Where does the word "Question" show up in the records? Copy every line that has it.

= Beginning of Section =

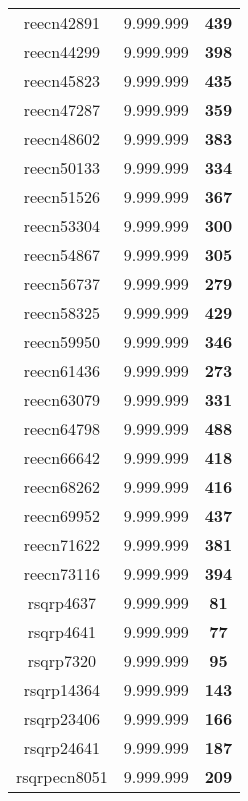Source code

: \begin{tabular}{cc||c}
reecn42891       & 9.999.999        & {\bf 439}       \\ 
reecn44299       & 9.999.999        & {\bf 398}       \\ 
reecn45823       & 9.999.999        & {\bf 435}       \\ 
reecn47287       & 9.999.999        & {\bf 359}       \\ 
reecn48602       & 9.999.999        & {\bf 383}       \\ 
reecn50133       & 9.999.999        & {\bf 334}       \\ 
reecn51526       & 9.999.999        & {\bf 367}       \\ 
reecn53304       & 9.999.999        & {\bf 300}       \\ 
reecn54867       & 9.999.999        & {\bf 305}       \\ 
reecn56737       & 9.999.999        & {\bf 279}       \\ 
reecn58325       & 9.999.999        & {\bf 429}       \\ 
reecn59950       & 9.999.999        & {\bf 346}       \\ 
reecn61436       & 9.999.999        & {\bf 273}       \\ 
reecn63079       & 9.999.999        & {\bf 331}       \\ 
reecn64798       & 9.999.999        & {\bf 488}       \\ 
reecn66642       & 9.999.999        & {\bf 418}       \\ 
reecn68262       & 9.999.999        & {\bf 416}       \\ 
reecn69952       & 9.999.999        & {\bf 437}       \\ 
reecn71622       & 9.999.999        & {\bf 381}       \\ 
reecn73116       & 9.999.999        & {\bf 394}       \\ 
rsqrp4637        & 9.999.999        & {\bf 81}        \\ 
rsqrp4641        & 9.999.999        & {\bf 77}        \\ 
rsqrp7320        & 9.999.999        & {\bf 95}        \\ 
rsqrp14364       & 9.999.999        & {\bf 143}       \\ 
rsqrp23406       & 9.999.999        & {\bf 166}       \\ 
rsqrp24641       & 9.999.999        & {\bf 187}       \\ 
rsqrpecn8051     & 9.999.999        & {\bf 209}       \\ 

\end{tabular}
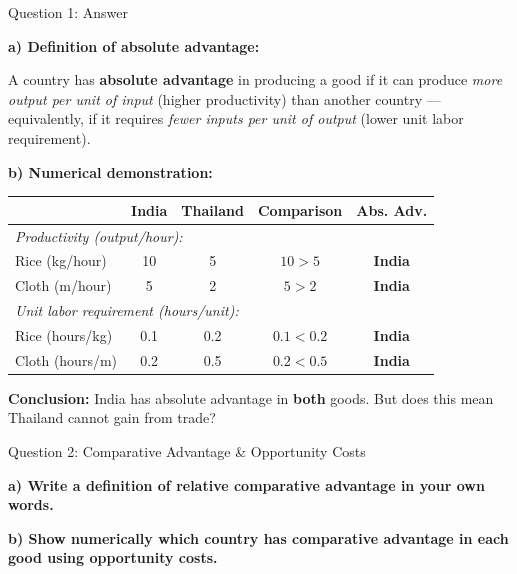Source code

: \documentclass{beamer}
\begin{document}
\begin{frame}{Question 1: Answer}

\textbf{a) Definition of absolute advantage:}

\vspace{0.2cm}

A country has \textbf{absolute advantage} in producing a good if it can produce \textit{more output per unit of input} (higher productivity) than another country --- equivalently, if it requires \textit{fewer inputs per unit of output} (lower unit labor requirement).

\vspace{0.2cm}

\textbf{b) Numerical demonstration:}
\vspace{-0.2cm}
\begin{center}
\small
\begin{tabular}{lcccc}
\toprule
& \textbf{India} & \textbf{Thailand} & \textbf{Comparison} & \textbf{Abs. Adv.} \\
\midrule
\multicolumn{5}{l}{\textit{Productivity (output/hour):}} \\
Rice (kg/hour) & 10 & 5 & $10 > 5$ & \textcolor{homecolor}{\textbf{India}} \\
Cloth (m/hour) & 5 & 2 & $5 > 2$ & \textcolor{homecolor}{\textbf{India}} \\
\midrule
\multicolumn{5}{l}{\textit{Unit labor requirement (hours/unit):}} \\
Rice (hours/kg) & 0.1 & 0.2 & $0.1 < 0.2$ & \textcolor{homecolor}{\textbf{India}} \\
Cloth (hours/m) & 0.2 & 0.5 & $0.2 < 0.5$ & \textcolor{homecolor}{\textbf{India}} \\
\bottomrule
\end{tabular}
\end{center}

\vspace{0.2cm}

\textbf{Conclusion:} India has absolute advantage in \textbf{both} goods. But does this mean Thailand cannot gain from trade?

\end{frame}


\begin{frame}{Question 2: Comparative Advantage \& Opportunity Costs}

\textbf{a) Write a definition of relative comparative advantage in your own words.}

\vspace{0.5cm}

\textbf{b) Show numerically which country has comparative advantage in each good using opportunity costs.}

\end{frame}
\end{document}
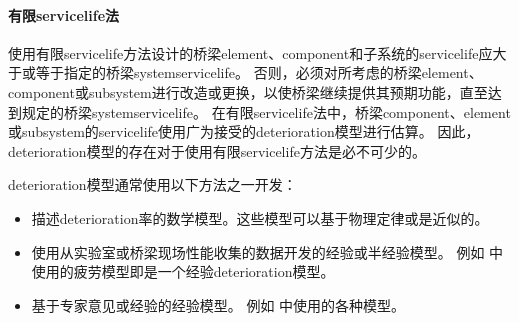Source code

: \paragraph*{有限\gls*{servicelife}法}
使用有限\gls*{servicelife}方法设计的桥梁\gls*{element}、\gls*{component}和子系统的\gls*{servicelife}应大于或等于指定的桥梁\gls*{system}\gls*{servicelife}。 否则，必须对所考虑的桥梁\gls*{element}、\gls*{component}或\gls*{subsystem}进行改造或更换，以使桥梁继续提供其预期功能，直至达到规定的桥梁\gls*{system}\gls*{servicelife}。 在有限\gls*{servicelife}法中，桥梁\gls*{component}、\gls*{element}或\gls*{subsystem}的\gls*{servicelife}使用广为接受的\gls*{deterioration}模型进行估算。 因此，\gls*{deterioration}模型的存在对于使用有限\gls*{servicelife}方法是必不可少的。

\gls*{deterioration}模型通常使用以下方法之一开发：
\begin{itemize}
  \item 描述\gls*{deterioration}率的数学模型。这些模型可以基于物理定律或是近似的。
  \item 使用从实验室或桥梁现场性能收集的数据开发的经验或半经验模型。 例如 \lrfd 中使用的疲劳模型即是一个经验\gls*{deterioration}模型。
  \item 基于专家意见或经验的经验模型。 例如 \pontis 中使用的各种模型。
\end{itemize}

= End of Section =
= Beginning of Section =

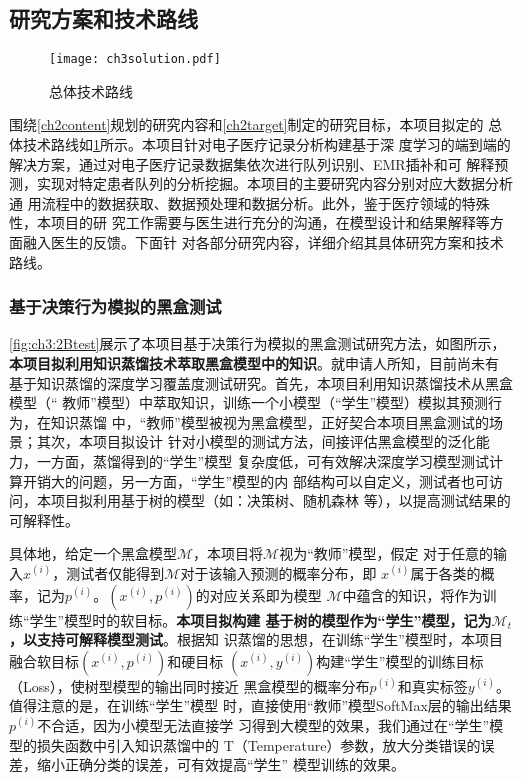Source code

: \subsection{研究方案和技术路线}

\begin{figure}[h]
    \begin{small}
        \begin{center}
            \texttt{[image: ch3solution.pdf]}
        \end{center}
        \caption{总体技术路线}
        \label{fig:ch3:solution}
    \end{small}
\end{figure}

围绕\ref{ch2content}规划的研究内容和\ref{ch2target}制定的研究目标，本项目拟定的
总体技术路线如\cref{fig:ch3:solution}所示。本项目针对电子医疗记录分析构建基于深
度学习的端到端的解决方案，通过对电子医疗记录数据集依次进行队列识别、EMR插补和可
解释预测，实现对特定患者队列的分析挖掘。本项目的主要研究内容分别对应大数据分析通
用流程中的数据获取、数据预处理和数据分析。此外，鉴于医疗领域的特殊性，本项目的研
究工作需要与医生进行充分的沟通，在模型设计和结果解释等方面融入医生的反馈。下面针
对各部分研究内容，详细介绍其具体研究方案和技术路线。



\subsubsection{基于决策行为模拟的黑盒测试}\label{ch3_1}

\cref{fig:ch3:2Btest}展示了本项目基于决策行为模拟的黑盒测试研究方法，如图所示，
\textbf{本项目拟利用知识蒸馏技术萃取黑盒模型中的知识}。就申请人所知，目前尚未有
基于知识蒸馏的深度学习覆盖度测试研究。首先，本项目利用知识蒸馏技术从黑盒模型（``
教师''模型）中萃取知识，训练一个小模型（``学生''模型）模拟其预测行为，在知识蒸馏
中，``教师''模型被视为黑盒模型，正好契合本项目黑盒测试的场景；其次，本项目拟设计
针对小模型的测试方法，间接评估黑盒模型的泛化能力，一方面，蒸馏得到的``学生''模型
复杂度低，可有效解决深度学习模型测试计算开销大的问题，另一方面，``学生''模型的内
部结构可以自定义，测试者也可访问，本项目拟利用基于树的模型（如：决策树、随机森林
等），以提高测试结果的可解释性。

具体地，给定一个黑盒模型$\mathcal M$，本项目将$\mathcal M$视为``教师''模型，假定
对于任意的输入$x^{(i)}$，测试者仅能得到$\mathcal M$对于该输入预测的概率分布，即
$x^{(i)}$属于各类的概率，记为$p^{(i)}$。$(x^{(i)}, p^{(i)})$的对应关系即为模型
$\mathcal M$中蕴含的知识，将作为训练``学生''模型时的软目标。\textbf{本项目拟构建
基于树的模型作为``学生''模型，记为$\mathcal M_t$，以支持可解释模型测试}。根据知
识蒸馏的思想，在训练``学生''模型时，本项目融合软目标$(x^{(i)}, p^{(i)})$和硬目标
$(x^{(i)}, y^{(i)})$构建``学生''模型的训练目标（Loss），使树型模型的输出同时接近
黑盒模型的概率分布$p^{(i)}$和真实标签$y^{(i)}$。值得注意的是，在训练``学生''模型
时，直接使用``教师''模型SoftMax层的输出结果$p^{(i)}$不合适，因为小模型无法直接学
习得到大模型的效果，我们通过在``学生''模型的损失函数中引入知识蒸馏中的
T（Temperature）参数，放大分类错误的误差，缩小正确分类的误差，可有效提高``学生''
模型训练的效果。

= End of Section =
= Beginning of Section =

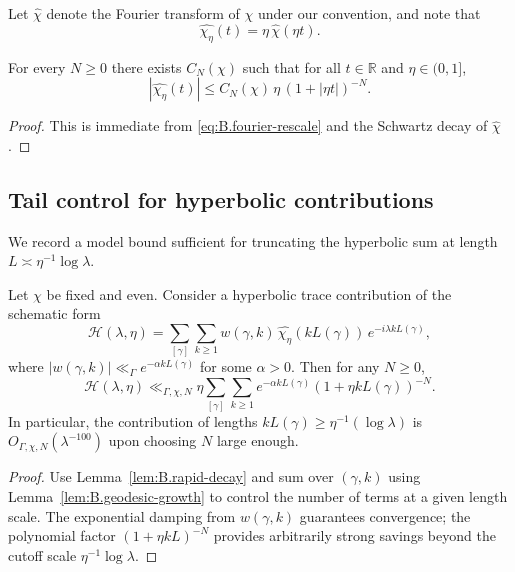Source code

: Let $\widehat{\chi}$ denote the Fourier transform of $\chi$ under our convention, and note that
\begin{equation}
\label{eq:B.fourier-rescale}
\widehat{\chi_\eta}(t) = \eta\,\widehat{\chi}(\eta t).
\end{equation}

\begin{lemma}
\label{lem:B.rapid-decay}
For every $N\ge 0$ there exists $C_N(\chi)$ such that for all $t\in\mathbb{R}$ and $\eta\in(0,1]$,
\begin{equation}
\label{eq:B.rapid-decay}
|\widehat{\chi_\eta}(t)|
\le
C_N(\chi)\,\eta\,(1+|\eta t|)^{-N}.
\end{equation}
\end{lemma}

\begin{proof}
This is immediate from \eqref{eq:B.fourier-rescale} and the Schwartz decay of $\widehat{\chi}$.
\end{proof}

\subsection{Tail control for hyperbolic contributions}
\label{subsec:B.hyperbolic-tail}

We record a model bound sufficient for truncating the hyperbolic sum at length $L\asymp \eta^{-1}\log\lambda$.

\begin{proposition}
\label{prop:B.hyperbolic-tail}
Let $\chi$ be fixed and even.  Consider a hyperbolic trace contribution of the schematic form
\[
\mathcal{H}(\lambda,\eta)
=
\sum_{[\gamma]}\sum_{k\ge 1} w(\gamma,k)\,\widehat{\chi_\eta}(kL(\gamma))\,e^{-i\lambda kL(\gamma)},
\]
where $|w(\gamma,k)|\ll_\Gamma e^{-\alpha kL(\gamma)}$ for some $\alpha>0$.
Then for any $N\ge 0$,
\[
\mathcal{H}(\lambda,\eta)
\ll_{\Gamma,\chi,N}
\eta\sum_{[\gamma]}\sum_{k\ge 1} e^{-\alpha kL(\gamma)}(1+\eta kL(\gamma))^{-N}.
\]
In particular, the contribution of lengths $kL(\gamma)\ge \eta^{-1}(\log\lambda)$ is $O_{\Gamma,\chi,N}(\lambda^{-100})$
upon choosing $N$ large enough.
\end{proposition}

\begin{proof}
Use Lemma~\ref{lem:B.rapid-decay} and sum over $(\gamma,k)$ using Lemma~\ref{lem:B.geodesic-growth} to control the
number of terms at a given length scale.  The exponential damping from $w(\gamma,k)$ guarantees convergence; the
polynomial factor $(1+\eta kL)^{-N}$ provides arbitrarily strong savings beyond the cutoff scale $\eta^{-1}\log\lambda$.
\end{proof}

= End of Section =

#### Task solution:
\begin{frame}{Question 1: Answer}
\begin{frame}{Question 2: Comparative Advantage \& Opportunity Costs}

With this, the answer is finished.